Not everyone is an MRT: the term only applies to people who are in a position to take significant risks with a firm’s capital, or to prevent those risks from being taken. At J.P. Morgan Securities, which covers JPMorgan’s corporate and investment bank in the UK, there were 587 “identified staff” (MRTs)  in 2023; at Goldman Sachs Group UK, Goldman’s UK-based entity, there were 569 MRTs in 2022 (the last year for which figures are available). Both are a tiny swathe of the total. – JPMorgan Securities employed 2,159 people; Goldman employed 3,800.

When we talk about pay for material risk-takers, we’re therefore only referring to a slice of people at the top – most of whom will be managing directors (MDs).

Under the old bonus cap system, the people in these slices received salaries and fixed allowances that were higher than bonuses. 

For example, J.P. Morgan Securities paid its 587 London MRTs an average of $1.6m in combined salary and bonus in 2023. Of that $1.6m, $877k was salary (and fixed allowances) and ‘just’ $754k was bonus. 

Goldman Sachs International paid its 569 MRTs total compensation averaging $1.4m in 2022, comprised of an average salary + allowance of $847k and an average bonus of $635k. 

Now that the UK has liberated itself from the EU’s bonus edicts, times are changing. 

JPMorgan declined to comment for this article. However, it’s understood that JPMorgan now intends to pay bonuses of up to 10 times MRT salaries in London, while keeping fixed pay (salaries and allowances) the same for most people. If salaries remain $874k, the implication is that top performers at the bank in London could in the future receive bonuses of………..$8.74m. This is unlikely to apply to many people: in its last regulatory filing, JPMorgan revealed that 14 people in the UK earned over $6.4m last year. 
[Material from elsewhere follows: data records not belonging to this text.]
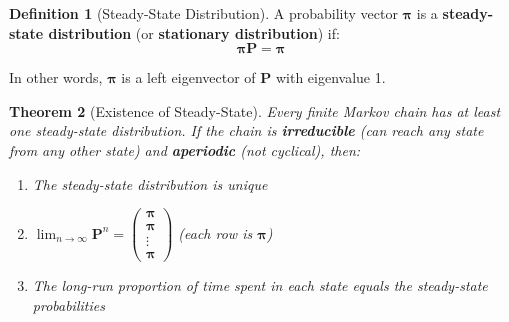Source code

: \documentclass[12pt]{article}
\numberwithin{equation}{section}
\newcommand{\vect}[1]{\boldsymbol{#1}}   %
\newcommand{\mat}[1]{\mathbf{#1}}        %
\theoremstyle{plain}
\newtheorem{theorem}{Theorem}[section]
\theoremstyle{definition}
\newtheorem{definition}[theorem]{Definition}
\theoremstyle{remark}
\begin{document}
\begin{definition}[Steady-State Distribution]
A probability vector $\vect{\pi}$ is a \textbf{steady-state distribution} (or \textbf{stationary distribution}) if:
$$\vect{\pi}\mat{P} = \vect{\pi}$$

In other words, $\vect{\pi}$ is a left eigenvector of $\mat{P}$ with eigenvalue 1.
\end{definition}

\begin{theorem}[Existence of Steady-State]
Every finite Markov chain has at least one steady-state distribution. If the chain is \textbf{irreducible} (can reach any state from any other state) and \textbf{aperiodic} (not cyclical), then:
\begin{enumerate}
\item The steady-state distribution is unique
\item $\lim_{n \to \infty} \mat{P}^n = \begin{pmatrix} \vect{\pi} \\ \vect{\pi} \\ \vdots \\ \vect{\pi} \end{pmatrix}$ (each row is $\vect{\pi}$)
\item The long-run proportion of time spent in each state equals the steady-state probabilities
\end{enumerate}
\end{theorem}
\end{document}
What about Goldman Sachs? In its unfettered post-bonus cap existence, Goldman plans to pay bonuses that are up to 25 times higher than its London salaries. If London salaries stay the same, this implies that Goldman will be paying individual bonuses of….$21m in London. This is not inconceivable: ten people there earned over $11m in 2022. However, Goldman has also indicated that it’s trimming salaries in the new pay reality, so this could be wishful thinking. If Goldman’s London salaries are cut to match the New York average of $400k and bonuses are 25x salaries, then London bonuses will instead be a maximum of $10m in the future. It’s not $21m, but hey. Goldman Sachs also declined to comment.